Space(15)

Taking a deep breath, working to disperse the ache and the image of Abram, I brought Poe back into focus. His smile had turned wry and he shook his head, a faint movement. We never spoke about it, about how I wasn’t over a guy who I’d known for a blink of an eye, but I was almost certain my friend knew what—or who—I’d been remembering just now.

Poe, his smile slowly giving way to a thoughtful frown, reached forward and picked up the snow globe on my desk, shaking it. “Don’t worry, I covered for you at the reception. I told everyone you had a flight and couldn’t stay.”

I knew he’d cover for me. We always covered for each other, which was why I’d left the reception. When I returned from my memorable one-week trip to Chicago, Poe Payton had been the shoulder I’d cried on the one night I’d allowed myself to cry.

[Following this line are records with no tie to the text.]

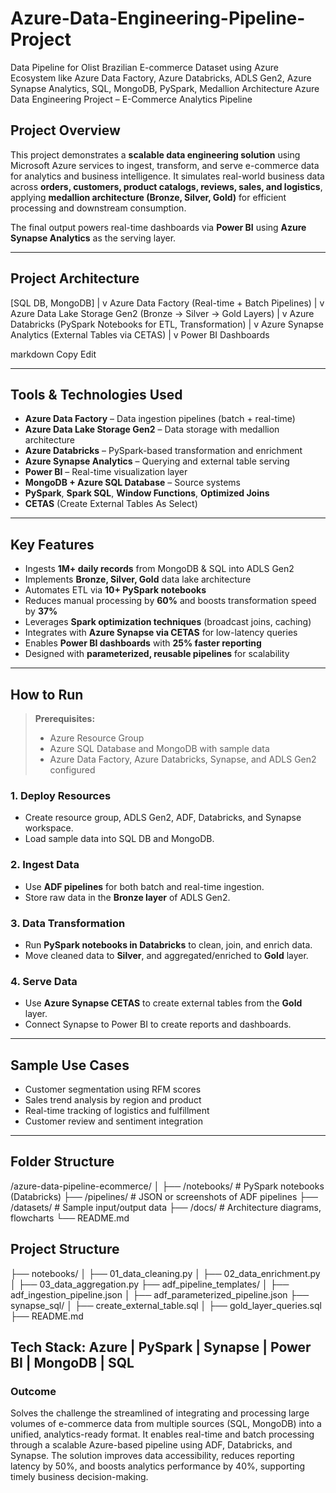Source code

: # Azure-Data-Engineering-Pipeline-Project
Data Pipeline for Olist Brazilian E-commerce Dataset using Azure Ecosystem like Azure Data Factory, Azure Databricks, ADLS Gen2, Azure Synapse Analytics, SQL, MongoDB, PySpark, Medallion Architecture
Azure Data Engineering Project – E-Commerce Analytics Pipeline

## Project Overview

This project demonstrates a **scalable data engineering solution** using Microsoft Azure services to ingest, transform, and serve e-commerce data for analytics and business intelligence. It simulates real-world business data across **orders, customers, product catalogs, reviews, sales, and logistics**, applying **medallion architecture (Bronze, Silver, Gold)** for efficient processing and downstream consumption.

The final output powers real-time dashboards via **Power BI** using **Azure Synapse Analytics** as the serving layer.

---

## Project Architecture

[SQL DB, MongoDB]
|
v
Azure Data Factory (Real-time + Batch Pipelines)
|
v
Azure Data Lake Storage Gen2 (Bronze → Silver → Gold Layers)
|
v
Azure Databricks (PySpark Notebooks for ETL, Transformation)
|
v
Azure Synapse Analytics (External Tables via CETAS)
|
v
Power BI Dashboards

markdown
Copy
Edit

---

##  Tools & Technologies Used

- **Azure Data Factory** – Data ingestion pipelines (batch + real-time)
- **Azure Data Lake Storage Gen2** – Data storage with medallion architecture
- **Azure Databricks** – PySpark-based transformation and enrichment
- **Azure Synapse Analytics** – Querying and external table serving
- **Power BI** – Real-time visualization layer
- **MongoDB + Azure SQL Database** – Source systems
- **PySpark**, **Spark SQL**, **Window Functions**, **Optimized Joins**
- **CETAS** (Create External Tables As Select)

---

## Key Features

- Ingests **1M+ daily records** from MongoDB & SQL into ADLS Gen2
- Implements **Bronze, Silver, Gold** data lake architecture
- Automates ETL via **10+ PySpark notebooks**
- Reduces manual processing by **60%** and boosts transformation speed by **37%**
- Leverages **Spark optimization techniques** (broadcast joins, caching)
- Integrates with **Azure Synapse via CETAS** for low-latency queries
- Enables **Power BI dashboards** with **25% faster reporting**
- Designed with **parameterized, reusable pipelines** for scalability

---

##  How to Run

> **Prerequisites:**
> - Azure Resource Group
> - Azure SQL Database and MongoDB with sample data
> - Azure Data Factory, Azure Databricks, Synapse, and ADLS Gen2 configured

### 1. Deploy Resources
- Create resource group, ADLS Gen2, ADF, Databricks, and Synapse workspace.
- Load sample data into SQL DB and MongoDB.

### 2. Ingest Data
- Use **ADF pipelines** for both batch and real-time ingestion.
- Store raw data in the **Bronze layer** of ADLS Gen2.

### 3. Data Transformation
- Run **PySpark notebooks in Databricks** to clean, join, and enrich data.
- Move cleaned data to **Silver**, and aggregated/enriched to **Gold** layer.

### 4. Serve Data
- Use **Azure Synapse CETAS** to create external tables from the **Gold** layer.
- Connect Synapse to Power BI to create reports and dashboards.

---

## Sample Use Cases

- Customer segmentation using RFM scores
- Sales trend analysis by region and product
- Real-time tracking of logistics and fulfillment
- Customer review and sentiment integration

---

## Folder Structure

/azure-data-pipeline-ecommerce/
│
├── /notebooks/ # PySpark notebooks (Databricks)
├── /pipelines/ # JSON or screenshots of ADF pipelines
├── /datasets/ # Sample input/output data
├── /docs/ # Architecture diagrams, flowcharts
└── README.md

## Project Structure

├── notebooks/
│   ├── 01_data_cleaning.py
│   ├── 02_data_enrichment.py
│   ├── 03_data_aggregation.py
├── adf_pipeline_templates/
│   ├── adf_ingestion_pipeline.json
│   ├── adf_parameterized_pipeline.json
├── synapse_sql/
│   ├── create_external_table.sql
│   ├── gold_layer_queries.sql
├── README.md

## Tech Stack: Azure | PySpark | Synapse | Power BI | MongoDB | SQL


### Outcome
Solves the challenge the streamlined of integrating and processing large volumes of e-commerce data from multiple sources (SQL, MongoDB) into a unified, analytics-ready format. It enables real-time and batch processing through a scalable Azure-based pipeline using ADF, Databricks, and Synapse. The solution improves data accessibility, reduces reporting latency by 50%, and boosts analytics performance by 40%, supporting timely business decision-making.










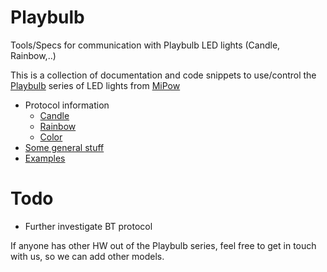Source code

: # Playbulb
Tools/Specs for communication with Playbulb LED lights (Candle, Rainbow,..)

This is a collection of documentation and code snippets to use/control the [Playbulb](http://www.playbulb.com/en/index.html)
series of LED lights from [MiPow](http://www.mipow.com/en/index.html)

* Protocol information
  * [Candle](protocols/candle.md)
  * [Rainbow](protocols/rainbow.md)
  * [Color](protocols/color.md)
* [Some general stuff](General.md)
* [Examples](Examples.md)

# Todo

* Further investigate BT protocol

If anyone has other HW out of the Playbulb series, feel free to get in touch with us, so we can add other models.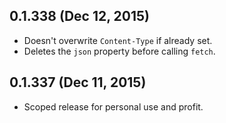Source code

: ## 0.1.338 (Dec 12, 2015)
- Doesn't overwrite `Content-Type` if already set.
- Deletes the `json` property before calling `fetch`.

## 0.1.337 (Dec 11, 2015)
- Scoped release for personal use and profit.
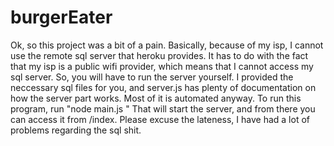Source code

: # burgerEater
Ok, so this project was a bit of a pain. Basically, because of my isp, I cannot use the remote sql server that heroku provides. 
It has to do with the fact that my isp is a public wifi provider, which means that I cannot access my sql server.
So, you will have to run the server yourself.
I provided the neccessary sql files for you, and server.js has plenty of documentation on how the server part works. Most of it is automated anyway.
To run this program, run
"node main.js <ThePasswordForYourDB>"
That will start the server, and from there you can access it from /index.
Please excuse the lateness, I have had a lot of problems regarding the sql shit.
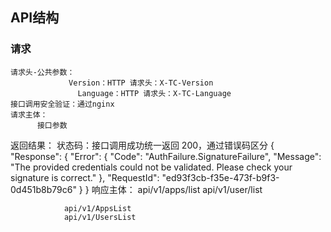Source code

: ## API结构

### 请求
    请求头-公共参数：
                 Version：HTTP 请求头：X-TC-Version
	               Language：HTTP 请求头：X-TC-Language
    接口调用安全验证：通过nginx
    请求主体：
          接口参数

   返回结果：
                 状态码：接口调用成功统一返回 200，通过错误码区分
	{
        		"Response": {
            		"Error": {
               	 		"Code": "AuthFailure.SignatureFailure",
                		"Message": "The provided credentials could not be validated. Please check your signature is correct."
           			 },
           		 "RequestId": "ed93f3cb-f35e-473f-b9f3-0d451b8b79c6"
       	 	}
   	 }
	响应主体：
                api/v1/apps/list
                api/v1/user/list

                api/v1/AppsList
                api/v1/UsersList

It happened two weeks before the fall semester. I’d been nineteen and drunk at a grad school mixer. He’d told everyone I was on flu meds. I’d bawled in his car, telling him the entire story on the drive back to my condo between self-recriminating sobs and rants. He stayed over, spending the night on the couch. He also made me breakfast in the morning, told me a story about his oldest sister’s disastrous love life that made me feel better about mine, and then we went for a silent, oddly cathartic walk on the beach.

I shoved the ghost of Abram from my brain and allowed myself to be distracted by the floating bits of white swirling around the snow globe Poe had just given another shake.

“Are you sure you don’t want to go with us? To the cabin?” I asked, hoping he would change his mind. “It’s not too late to get you a ticket.”

“Nah,” he said, bringing my attention back to his face. “Who wants to spend a week surrounded by snow, skiing in Aspen when one could be here, surrounded by ocean and sunshine, surfing in Southern California?”

I made a face. He’d tried to give me a surfing lesson once and it hadn’t gone well.

“You know I don’t ski. Or surf,” I added quickly, just in case he offered to teach me again. “And the allure of being surrounded by snow has more to do with the beverages and hermit life than the activities.”

“The beverages?”

I began ticking off my fingers. “Hot cider. Hot chocolate. Hot, mulled wine. Hot—”

“I get it. You like it hot.”

“Yes. But only in the snow.” I didn’t mention that the other main attraction was the snow itself.

Hushed, gently falling snow was the closest I would get to the quiet of space without visiting a sensory deprivation chamber. I’d tried that once and had something like a panic attack after two minutes. The walls had been too close, claustrophobic. It had felt oppressive, suffocating.

But I’d grown a bit preoccupied with the concept of complete silence, a recent occurrence after testifying before Congress on climate change last summer. There’d been subsequent interviews on cable news outlets during the fall and everyone had been so loud. Why did reporters shout on TV? Didn’t they know viewers could turn the volume up if needed?

Stressful.

Summary: The quiet isolation of the mountains, cut off from the world by distance and snow, felt like the only place I could draw a complete breath these days. Whenever I had free time, I went to Aspen.

“So noted.” Poe reached forward again, arranging the snow globe on the desk so that the front of the little model cabin within faced me. “Does the cabin actually look like this?”

“Not exactly.” My attention flickered to the rustic little log structure encased in water and glass, a memento I’d picked up on my previous return trip from Aspen. “And I don’t think ‘cabin’ is really the right word for it. It’s more like a—”

“Mansion?” he asked dryly, making me smile.